In the practice bombing area, several passes are made and a tone sounds as we approach the target under the control of the radar-navigator, Capt. Howard Philip, the soft-spoken Southerner who actually unleashes the B-52's nuclear fury. When the tone stops, bomb release is simulated and ground observers can plot within feet how close the hit would have been. If this were war, curtains would have been drawn to avoid flash effects and the low-level maneuvering would be strictly with the electro-optical viewing system, a low-light infrared TV screen that shows pilots the terrain ahead.
We climb out and head back to Ellsworth, but have to stay at 10,000 feet because the jet has lost cabin pressurization. More relaxed now, crew members talk about their plane and mission.
The problem with the B-52, they say, is that it has been refurbished and modernized as much as it can. The plane is hard put to generate enough electricity to run the new gear. Many of the spare parts manufacturers have gone out of business. But mostly, it's the increasing ''threat environment'' that has made the hulking Buff so vulnerable.
Copilot Mike Guillot (who's working on his MBA at the University of South Dakota) uses this analogy: On an enemy radar screen, if the newer B-1 were the size of a desk, the B-52 would be as big as a hanger.

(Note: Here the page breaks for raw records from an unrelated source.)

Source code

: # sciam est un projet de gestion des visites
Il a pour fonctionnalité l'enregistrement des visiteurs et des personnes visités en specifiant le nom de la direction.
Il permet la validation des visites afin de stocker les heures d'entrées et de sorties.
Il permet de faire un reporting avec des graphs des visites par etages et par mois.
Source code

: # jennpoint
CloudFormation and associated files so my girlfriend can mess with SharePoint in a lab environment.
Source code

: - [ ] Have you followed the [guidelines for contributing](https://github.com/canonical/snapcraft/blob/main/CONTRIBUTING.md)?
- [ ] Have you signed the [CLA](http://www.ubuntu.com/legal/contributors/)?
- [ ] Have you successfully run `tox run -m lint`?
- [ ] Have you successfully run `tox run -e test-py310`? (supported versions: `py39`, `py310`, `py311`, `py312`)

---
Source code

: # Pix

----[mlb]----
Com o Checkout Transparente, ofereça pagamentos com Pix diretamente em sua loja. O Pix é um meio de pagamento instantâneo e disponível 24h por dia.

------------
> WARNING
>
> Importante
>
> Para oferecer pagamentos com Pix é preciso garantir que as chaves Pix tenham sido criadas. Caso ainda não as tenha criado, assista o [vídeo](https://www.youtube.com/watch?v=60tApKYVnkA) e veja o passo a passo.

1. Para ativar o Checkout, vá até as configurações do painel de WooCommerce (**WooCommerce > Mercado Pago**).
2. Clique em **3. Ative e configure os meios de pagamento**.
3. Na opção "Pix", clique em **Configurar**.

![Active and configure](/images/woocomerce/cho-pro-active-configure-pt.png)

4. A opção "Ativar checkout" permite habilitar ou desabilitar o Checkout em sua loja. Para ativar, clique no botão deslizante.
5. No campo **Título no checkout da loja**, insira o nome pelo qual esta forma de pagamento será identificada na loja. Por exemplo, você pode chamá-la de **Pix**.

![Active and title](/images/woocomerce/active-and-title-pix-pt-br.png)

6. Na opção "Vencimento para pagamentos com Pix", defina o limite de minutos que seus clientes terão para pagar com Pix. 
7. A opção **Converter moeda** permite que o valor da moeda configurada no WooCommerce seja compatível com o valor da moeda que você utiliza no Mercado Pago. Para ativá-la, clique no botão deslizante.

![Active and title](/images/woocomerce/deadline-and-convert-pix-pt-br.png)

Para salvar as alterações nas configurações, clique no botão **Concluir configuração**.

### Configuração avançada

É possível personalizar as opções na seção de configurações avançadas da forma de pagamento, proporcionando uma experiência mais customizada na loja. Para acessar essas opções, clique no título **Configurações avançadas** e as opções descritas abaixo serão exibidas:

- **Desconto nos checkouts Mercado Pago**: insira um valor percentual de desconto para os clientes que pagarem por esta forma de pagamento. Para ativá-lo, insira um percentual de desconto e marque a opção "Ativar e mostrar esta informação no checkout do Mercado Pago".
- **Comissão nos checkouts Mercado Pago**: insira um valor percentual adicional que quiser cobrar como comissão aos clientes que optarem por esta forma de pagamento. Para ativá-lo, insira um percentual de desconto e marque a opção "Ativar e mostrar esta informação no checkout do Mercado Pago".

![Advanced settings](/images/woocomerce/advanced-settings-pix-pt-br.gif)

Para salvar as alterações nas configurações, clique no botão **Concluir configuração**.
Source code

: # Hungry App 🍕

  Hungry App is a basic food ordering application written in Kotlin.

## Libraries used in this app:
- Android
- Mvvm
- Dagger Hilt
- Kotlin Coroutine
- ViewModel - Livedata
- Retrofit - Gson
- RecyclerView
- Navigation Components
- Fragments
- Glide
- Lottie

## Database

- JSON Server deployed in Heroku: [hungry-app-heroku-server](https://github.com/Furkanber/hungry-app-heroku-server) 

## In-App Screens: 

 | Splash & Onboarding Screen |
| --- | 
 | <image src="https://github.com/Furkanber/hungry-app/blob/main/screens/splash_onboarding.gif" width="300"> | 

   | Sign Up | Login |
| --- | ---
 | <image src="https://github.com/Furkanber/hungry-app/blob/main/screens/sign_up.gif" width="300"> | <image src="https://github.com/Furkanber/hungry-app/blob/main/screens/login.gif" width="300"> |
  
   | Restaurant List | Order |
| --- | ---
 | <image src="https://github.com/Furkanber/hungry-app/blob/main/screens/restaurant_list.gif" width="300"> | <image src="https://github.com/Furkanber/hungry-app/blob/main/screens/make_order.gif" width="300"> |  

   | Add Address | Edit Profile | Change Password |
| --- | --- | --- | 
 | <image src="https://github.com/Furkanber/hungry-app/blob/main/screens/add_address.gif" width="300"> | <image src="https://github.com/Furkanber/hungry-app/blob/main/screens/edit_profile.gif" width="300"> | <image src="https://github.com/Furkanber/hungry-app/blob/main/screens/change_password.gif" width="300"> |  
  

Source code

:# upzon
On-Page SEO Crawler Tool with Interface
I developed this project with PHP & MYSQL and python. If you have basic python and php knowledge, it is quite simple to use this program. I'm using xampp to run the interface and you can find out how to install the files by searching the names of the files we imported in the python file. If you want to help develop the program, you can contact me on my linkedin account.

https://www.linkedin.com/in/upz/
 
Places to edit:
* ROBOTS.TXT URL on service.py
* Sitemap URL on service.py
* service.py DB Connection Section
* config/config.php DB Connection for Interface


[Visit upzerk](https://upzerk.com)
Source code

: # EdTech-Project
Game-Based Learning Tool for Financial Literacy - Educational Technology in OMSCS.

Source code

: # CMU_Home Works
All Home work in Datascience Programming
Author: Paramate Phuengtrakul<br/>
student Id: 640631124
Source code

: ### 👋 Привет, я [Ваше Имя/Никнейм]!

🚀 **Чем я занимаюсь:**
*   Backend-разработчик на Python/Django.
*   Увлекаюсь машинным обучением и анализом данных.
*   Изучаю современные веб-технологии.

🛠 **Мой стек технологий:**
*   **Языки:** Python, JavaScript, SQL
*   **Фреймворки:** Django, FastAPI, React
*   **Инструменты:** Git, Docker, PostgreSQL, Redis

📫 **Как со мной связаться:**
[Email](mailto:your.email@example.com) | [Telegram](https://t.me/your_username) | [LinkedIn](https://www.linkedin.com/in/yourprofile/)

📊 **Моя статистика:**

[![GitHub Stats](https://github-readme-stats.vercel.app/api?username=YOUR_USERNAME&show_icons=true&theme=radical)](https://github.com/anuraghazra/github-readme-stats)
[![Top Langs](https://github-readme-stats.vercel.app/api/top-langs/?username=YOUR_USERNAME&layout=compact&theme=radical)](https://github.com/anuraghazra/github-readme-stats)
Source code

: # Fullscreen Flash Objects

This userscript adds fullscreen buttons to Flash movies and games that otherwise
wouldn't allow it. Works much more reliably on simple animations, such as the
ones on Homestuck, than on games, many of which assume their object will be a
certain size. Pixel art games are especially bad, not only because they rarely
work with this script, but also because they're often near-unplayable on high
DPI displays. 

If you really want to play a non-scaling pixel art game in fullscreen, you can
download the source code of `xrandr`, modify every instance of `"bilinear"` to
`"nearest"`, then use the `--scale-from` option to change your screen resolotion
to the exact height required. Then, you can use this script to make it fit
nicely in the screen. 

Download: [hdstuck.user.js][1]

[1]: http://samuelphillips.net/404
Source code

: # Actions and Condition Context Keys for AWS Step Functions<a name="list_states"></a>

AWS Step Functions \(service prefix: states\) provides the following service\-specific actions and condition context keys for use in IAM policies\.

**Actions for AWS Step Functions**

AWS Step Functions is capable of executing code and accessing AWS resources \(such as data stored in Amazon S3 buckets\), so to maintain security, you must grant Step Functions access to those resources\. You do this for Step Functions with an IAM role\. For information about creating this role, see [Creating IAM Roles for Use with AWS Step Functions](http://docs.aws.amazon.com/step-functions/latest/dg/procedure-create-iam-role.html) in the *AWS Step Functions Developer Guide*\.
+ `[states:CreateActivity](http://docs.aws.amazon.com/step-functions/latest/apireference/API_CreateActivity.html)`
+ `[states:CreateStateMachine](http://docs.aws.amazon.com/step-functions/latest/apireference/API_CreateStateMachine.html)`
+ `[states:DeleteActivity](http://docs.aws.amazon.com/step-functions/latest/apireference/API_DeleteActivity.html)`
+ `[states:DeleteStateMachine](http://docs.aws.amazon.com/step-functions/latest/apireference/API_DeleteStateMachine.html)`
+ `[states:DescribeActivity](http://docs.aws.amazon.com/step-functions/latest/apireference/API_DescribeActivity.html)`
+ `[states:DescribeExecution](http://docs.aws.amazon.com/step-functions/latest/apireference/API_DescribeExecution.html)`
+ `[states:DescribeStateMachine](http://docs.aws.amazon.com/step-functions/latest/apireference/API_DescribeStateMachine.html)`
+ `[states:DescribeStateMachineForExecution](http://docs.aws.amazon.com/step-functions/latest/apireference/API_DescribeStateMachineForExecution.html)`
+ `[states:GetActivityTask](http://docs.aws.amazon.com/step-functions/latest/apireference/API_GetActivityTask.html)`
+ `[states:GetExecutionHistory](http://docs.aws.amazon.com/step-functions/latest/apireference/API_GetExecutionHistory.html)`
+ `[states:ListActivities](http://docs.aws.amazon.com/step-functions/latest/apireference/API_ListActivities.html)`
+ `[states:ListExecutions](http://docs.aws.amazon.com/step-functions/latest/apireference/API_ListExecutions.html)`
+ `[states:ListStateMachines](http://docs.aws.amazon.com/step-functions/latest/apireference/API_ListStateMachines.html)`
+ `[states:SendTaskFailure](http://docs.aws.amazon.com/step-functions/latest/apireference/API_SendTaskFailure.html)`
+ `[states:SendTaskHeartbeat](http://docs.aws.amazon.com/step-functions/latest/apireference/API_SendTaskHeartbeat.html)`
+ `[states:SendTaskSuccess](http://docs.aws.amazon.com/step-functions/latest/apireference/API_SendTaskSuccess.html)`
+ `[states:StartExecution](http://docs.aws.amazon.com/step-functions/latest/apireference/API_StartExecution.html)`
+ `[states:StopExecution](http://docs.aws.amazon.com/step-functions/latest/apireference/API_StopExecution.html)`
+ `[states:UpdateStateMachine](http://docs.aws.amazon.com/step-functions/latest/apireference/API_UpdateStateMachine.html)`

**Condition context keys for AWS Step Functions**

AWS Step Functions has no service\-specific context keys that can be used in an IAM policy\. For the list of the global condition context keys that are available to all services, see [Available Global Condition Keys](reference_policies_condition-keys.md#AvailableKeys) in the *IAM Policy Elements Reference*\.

Or as Wing Commander Durkin puts it, ''We've run out of ways to suppress the observables.'' This includes not only size, but noise and infrared emissions from the engines.
Chuck Holland and his fellows do not strike a visitor as ''Strangelovian'' in any way.
If asked, they will tell you that a manned bomber remains a necessary part of deterrence and the US strategic triad. They note that bombers, unlike missiles, can be launched and recalled without inflicting any damage. But they don't have much time to think about such things as strategic doctrine, nuclear parity, or geopolitics.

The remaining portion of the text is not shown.